In order for racetracks to receive funding from OR, they must join a racetrack alliance: a collective of currently-operating live racing venues that work together to set race dates and purses. All racetracks that conduct live racing are invited to join the alliance, but must agree to be governed by a not-for-profit organization in conjunction with Woodbine Entertainment Group.

According to Ontario Racing’s new funding framework, of the $1.6 billon they’re asking from the government, they’ve deemed 87 per cent ($71 million of the $93.4 million each year until 2038) to purses.
The funding would also facilitate a complete Horse Improvement Program (HIP) review in the first quarter of 2017, said Cooke.

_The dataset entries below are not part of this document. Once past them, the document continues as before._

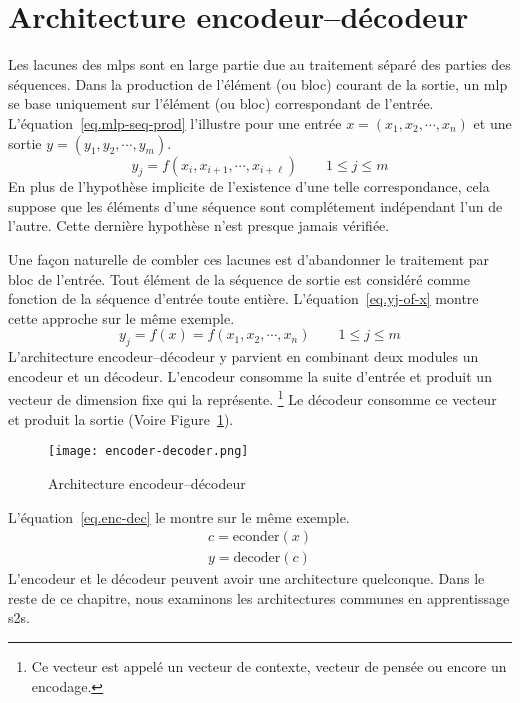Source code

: \section{Architecture encodeur--décodeur}

Les lacunes des \glspl{mlp} sont en large partie due au traitement séparé des parties des séquences.
Dans la production de l'élément (ou bloc) courant de la sortie,
un \gls{mlp} se base uniquement sur l'élément (ou bloc) correspondant de l'entrée.
L'équation~\ref{eq.mlp-seq-prod} l'illustre pour une entrée \(x = (x_1, x_2, \cdots, x_n)\)
et une sortie \(y = (y_1, y_2, \cdots, y_m)\).
\begin{equation}
    \label{eq.mlp-seq-prod}
    y_j = f(x_i, x_{i+1}, \cdots, x_{i+\ell}) \qquad 1 \le j \le m
\end{equation}
En plus de l'hypothèse implicite de l'existence d'une telle correspondance,
cela suppose que les éléments d'une séquence sont complétement indépendant l'un de l'autre.
Cette dernière hypothèse n'est presque jamais vérifiée. 

Une façon naturelle de combler ces lacunes est d'abandonner le traitement par bloc de l'entrée.
Tout élément de la séquence de sortie est considéré comme fonction de la séquence d'entrée toute entière.
L'équation~\ref{eq.yj-of-x} montre cette approche sur le même exemple.  
\begin{equation}
    \label{eq.yj-of-x}
    y_j = f(x) = f(x_1, x_2, \cdots, x_n) \qquad 1 \le j \le m
\end{equation}
L'architecture encodeur--décodeur y parvient en combinant deux modules un encodeur et un décodeur.
L'encodeur consomme la suite d'entrée et produit un vecteur de dimension fixe qui la représente.
\footnote{Ce vecteur est appelé un vecteur de contexte, vecteur de pensée ou encore un encodage.}
Le décodeur consomme ce vecteur et produit la sortie (Voire Figure~\ref{fig.encoder-decoder}).
\begin{figure}[hbt]
    \centering
    \texttt{[image: encoder-decoder.png]}
    \caption{Architecture encodeur--décodeur}
    \label{fig.encoder-decoder}
\end{figure}
L'équation~\ref{eq.enc-dec} le montre sur le même exemple.
\begin{equation}
    \label{eq.enc-dec}
    \begin{array}{l}
        c = \mathrm{econder}(x)\\
        y = \mathrm{decoder}(c)
    \end{array}
\end{equation}
L'encodeur et le décodeur peuvent avoir une architecture quelconque.
Dans le reste de ce chapitre, nous examinons les architectures communes en apprentissage \gls{s2s}.


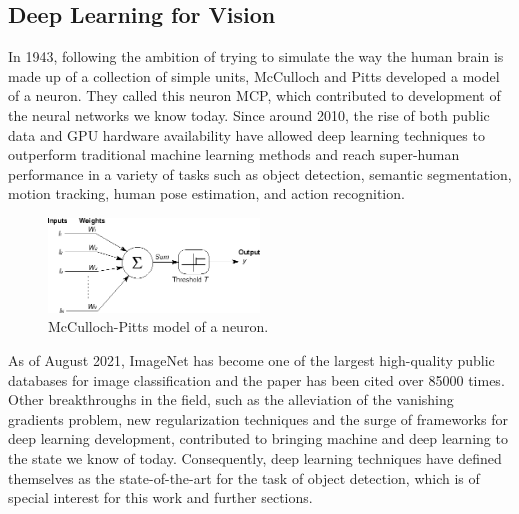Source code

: \subsection{Deep Learning for Vision}\label{appendix:DL-for-vision}
In 1943, following the ambition of trying to simulate the way the human brain is made up of a collection of simple units, McCulloch and Pitts \cite{mcculloch1943logical} developed a model of a neuron. They called this neuron MCP, which contributed to development of the neural networks we know today. Since around 2010, the rise of both public data and GPU hardware availability have allowed deep learning techniques to outperform traditional machine learning methods 
and reach super-human performance in a variety of tasks such as object detection, semantic segmentation, motion tracking, human pose estimation, and action recognition. 


\begin{figure}[!ht]
        \centering
        \includegraphics[width=0.5\textwidth]{images/mcculloch-pitts-model.png}
        \caption{McCulloch-Pitts model of a neuron.}
        \label{fig:mcculloch-neuron}
    \end{figure}


As of August 2021, ImageNet \cite{deng2009imagenet} has become one of the largest high-quality public databases for image classification and the paper  \cite{krizhevsky2017imagenet} has been cited over 85000 times. 
Other breakthroughs in the field, such as the alleviation of the vanishing gradients problem, new regularization techniques and the surge of frameworks for deep learning development, contributed to bringing machine and deep learning to the state we know of today.
Consequently, deep learning techniques have defined themselves as the state-of-the-art for the task of object detection, which is of special interest for this work and further sections. 


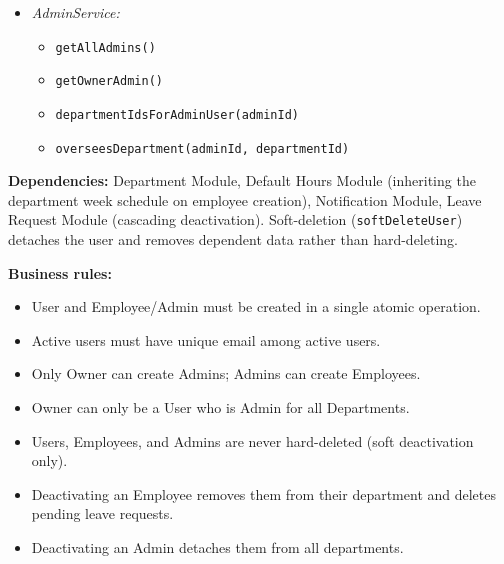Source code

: \documentclass[11pt,a4paper]{article}
\begin{document}
\begin{itemize}[leftmargin=1.5em]
\begin{itemize}[noitemsep, leftmargin=1.5em]
        \item \texttt{getEmployeesForAdmin(id)}
        \item \texttt{requireAdminAccessToEmployee(adminId, employeeId)}
        \item \texttt{findActiveEmployeeIds()}
        \item \texttt{hasEmployeesInDepartment(departmentId)}
        \item \texttt{getWeekScheduleId} / \texttt{assignWeekSchedule}
    \end{itemize}
    \item \textit{AdminService:}
    \begin{itemize}[noitemsep, leftmargin=1.5em]
        \item \texttt{getAllAdmins()}
        \item \texttt{getOwnerAdmin()}
        \item \texttt{departmentIdsForAdminUser(adminId)}
        \item \texttt{overseesDepartment(adminId, departmentId)}
    \end{itemize}
\end{itemize}

\textbf{Dependencies:} Department Module, Default Hours Module (inheriting the department week schedule on employee creation), Notification Module, Leave Request Module (cascading deactivation). Soft-deletion (\texttt{softDeleteUser}) detaches the user and removes dependent data rather than hard-deleting.

\textbf{Business rules:}
\begin{itemize}[leftmargin=1.5em]
    \item User and Employee/Admin must be created in a single atomic operation.
    \item Active users must have unique email among active users.
    \item Only Owner can create Admins; Admins can create Employees.
    \item Owner can only be a User who is Admin for all Departments.
    \item Users, Employees, and Admins are never hard-deleted (soft deactivation only).
    \item Deactivating an Employee removes them from their department and deletes pending leave requests.
    \item Deactivating an Admin detaches them from all departments.
\end{itemize}
\end{document}
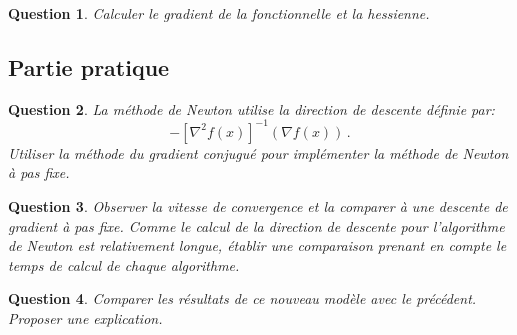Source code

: \documentclass[10pt,a4paper,fleqn]{report}
\newtheorem{question}{Question}
\begin{document}
\begin{question}
Calculer le gradient de la fonctionnelle et la hessienne.
\end{question}

\subsection{Partie pratique}

\begin{question}
La m\'ethode de Newton utilise la direction de descente d\'efinie par:
$$ -[\nabla^2f(x)]^{-1}(\nabla f(x))\,.$$
Utiliser la m\'ethode du gradient conjugu\'e pour impl\'ementer la m\'ethode de Newton \`a pas fixe.
\end{question}

\begin{question}
Observer la vitesse de convergence et la comparer \`a une descente de gradient \`a pas fixe.
Comme le calcul de la direction de descente pour l'algorithme de Newton est relativement longue, \'etablir une comparaison prenant en compte le temps de calcul de chaque algorithme.
\end{question}

\begin{question}
Comparer les r\'esultats de ce nouveau mod\`ele avec le pr\'ec\'edent. Proposer une explication.
\end{question}
\end{document}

Earlier this year, Woodbine Entertainment Group, to address the horse shortage and fill races, unilaterally decided to eliminate some of the restricted conditions for Ontario-sired horses, without much prior consultation with the horsepeople.

Currently, the thoroughbred portion of HIP is contracted out to the CTHS, while Ontario Racing administers the standardbred and quarter horse portion in house.

Cook said, if funding is secured, OR will focus on “fairly fundamental questions” about HIP: “Is it meeting the purposes it was set out? Are we administering it the most effective and efficient way? Part of that, on the thoroughbred side, may have some implications on what did happen at Woodbine.

“At the end of the day, it’s got to work for everybody, and you have to consult with everybody. Whether the decision is for everybody, you have to at least consult with everybody.”

All of this hinges on Ontario Racing receiving the money. Cook is confident the government will move forward with the plan, but he warns that too much in-fighting could give government enough reason to walk away.

“I think if the industry is supportive of this conceptually, I think there’s a reasonably good chance government would follow through and deliver on it,” he said. “The risk we run is… clearly this industry has a long history of difficulty in collaborating, lots of different interests, and government never likes noise like that, so the more noise around stuff, the more I’m worried that you run the risk that someone goes,” Cook said, stopping to raise his hands.